Bulbophyllum deshmukhii
- Conservation status: Endangered (IUCN 3.1)

Scientific classification
- Kingdom: Plantae
- Clade: Tracheophytes
- Clade: Angiosperms
- Clade: Monocots
- Order: Asparagales
- Family: Orchidaceae
- Subfamily: Epidendroideae
- Genus: Bulbophyllum
- Species: B. deshmukhii
- Binomial name: Bulbophyllum deshmukhii U.B.Deshmukh & J.M.H.Shaw
- Synonyms: Bulbophyllum macranthum (Summerh.) Govaerts & J.M.H.Shaw, nom. illeg.; Genyorchis macrantha Summerh.;

= Bulbophyllum deshmukhii =

- Authority: U.B.Deshmukh & J.M.H.Shaw
- Conservation status: EN
- Synonyms: Bulbophyllum macranthum (Summerh.) Govaerts & J.M.H.Shaw, nom. illeg., Genyorchis macrantha Summerh.

Species of orchid

Bulbophyllum deshmukhii, synonym Genyorchis macrantha, is a species of plant in the family Orchidaceae.
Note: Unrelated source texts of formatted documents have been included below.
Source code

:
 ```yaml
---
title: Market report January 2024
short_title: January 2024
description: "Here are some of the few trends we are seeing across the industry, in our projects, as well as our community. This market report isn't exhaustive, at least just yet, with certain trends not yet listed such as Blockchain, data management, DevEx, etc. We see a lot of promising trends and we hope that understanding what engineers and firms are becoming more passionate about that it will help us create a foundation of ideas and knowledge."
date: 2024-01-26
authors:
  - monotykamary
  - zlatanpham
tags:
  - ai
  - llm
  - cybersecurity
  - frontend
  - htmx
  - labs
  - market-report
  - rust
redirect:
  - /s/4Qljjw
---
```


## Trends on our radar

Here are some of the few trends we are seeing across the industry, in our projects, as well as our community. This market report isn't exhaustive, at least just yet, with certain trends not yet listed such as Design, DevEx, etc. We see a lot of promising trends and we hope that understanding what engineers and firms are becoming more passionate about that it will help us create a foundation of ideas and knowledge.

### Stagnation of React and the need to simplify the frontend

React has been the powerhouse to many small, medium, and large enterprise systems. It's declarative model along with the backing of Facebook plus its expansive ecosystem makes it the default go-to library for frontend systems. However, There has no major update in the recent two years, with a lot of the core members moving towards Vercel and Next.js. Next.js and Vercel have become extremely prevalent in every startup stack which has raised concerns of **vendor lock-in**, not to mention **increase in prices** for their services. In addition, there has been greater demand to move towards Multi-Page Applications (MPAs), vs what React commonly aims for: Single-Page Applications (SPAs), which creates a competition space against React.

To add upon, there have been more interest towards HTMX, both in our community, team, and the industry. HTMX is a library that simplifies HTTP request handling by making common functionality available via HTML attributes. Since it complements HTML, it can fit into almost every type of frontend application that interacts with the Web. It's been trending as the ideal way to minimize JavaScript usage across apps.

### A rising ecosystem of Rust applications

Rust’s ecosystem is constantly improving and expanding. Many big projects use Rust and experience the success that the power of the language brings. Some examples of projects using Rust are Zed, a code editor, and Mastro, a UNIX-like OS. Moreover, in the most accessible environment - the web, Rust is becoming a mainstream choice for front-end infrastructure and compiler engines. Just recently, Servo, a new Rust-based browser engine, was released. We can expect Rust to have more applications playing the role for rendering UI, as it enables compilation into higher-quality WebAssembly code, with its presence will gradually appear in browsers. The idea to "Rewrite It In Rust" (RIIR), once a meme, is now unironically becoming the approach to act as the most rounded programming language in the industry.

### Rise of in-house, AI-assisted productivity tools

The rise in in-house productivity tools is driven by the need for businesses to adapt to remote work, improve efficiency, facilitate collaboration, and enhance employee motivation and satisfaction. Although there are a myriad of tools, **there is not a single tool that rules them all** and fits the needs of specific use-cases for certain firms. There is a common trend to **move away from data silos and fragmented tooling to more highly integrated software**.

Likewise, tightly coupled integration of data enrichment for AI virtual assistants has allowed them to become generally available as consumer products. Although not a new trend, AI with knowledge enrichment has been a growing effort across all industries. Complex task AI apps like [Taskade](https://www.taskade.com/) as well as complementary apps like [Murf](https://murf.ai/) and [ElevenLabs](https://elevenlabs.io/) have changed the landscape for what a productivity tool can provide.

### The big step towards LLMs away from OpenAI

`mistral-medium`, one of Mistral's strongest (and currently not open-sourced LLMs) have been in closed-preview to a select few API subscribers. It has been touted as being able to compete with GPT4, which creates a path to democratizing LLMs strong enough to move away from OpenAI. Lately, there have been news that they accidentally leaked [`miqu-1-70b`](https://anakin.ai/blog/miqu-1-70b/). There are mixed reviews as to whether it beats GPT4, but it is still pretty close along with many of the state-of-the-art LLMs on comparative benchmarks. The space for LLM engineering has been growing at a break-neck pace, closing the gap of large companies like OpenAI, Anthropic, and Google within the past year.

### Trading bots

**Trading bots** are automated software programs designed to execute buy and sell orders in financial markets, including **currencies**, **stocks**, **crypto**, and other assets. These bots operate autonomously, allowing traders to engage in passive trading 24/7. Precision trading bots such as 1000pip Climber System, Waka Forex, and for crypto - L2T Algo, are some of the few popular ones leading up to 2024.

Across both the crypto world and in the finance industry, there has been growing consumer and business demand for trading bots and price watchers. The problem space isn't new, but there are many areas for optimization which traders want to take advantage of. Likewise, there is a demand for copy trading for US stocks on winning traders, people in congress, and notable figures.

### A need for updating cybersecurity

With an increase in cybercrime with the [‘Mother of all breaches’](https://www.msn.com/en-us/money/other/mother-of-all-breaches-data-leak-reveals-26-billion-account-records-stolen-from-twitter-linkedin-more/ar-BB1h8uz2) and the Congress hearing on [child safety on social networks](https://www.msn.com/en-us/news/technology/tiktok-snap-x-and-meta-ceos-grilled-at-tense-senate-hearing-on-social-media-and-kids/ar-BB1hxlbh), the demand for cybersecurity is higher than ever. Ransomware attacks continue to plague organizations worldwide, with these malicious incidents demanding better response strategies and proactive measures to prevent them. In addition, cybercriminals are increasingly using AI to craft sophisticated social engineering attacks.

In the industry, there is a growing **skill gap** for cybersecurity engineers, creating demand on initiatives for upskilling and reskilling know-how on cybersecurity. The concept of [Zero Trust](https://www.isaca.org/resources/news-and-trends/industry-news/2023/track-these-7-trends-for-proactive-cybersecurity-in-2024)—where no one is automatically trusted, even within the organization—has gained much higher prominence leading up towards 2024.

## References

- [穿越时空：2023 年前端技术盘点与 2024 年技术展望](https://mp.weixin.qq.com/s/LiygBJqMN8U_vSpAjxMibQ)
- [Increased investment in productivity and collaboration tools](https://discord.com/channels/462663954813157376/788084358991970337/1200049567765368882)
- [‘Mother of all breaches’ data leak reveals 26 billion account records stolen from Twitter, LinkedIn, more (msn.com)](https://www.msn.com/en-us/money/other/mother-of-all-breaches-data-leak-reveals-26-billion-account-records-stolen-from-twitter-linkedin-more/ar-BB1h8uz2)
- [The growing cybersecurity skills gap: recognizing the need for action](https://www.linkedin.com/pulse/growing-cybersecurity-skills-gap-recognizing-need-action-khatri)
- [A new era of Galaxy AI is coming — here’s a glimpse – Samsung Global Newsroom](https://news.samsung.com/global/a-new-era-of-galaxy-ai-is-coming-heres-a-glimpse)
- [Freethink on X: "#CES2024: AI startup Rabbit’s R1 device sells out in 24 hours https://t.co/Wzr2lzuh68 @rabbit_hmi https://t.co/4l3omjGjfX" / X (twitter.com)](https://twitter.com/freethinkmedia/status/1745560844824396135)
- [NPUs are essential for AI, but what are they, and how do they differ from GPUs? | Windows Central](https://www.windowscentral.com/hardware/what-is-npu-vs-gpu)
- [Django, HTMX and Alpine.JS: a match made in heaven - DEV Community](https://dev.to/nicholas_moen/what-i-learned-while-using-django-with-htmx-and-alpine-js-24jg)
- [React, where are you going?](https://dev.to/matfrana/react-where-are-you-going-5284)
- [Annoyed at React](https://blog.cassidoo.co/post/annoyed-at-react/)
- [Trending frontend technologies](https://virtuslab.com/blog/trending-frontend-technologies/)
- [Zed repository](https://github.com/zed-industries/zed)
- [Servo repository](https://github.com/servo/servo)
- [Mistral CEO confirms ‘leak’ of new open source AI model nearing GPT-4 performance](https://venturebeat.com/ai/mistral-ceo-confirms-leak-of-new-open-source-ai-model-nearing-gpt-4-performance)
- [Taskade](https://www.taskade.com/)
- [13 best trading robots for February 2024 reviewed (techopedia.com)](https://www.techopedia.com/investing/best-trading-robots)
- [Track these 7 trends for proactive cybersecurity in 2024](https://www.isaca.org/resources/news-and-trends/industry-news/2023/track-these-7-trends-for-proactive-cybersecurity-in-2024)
It is endemic to Cameroon. Its natural habitat is subtropical or tropical dry forests.

==Taxonomy==
The species was first described by V. S. Summerhayes in 1957, as Genyorchis macrantha. The genus Genyorchis was later included in Bulbophyllum. Accordingly, in 2018, Rafaël Govaerts and J. M. H. Shaw moved Genyorchis macrantha to Bulbophyllum as Bulbophyllum macranthum. However, this name had already been used in 1844 for Bulbophyllum macranthum Lindl., so the 2018 name was illegitimate. The replacement name Bulbophyllum deshmukhii was published in 2022.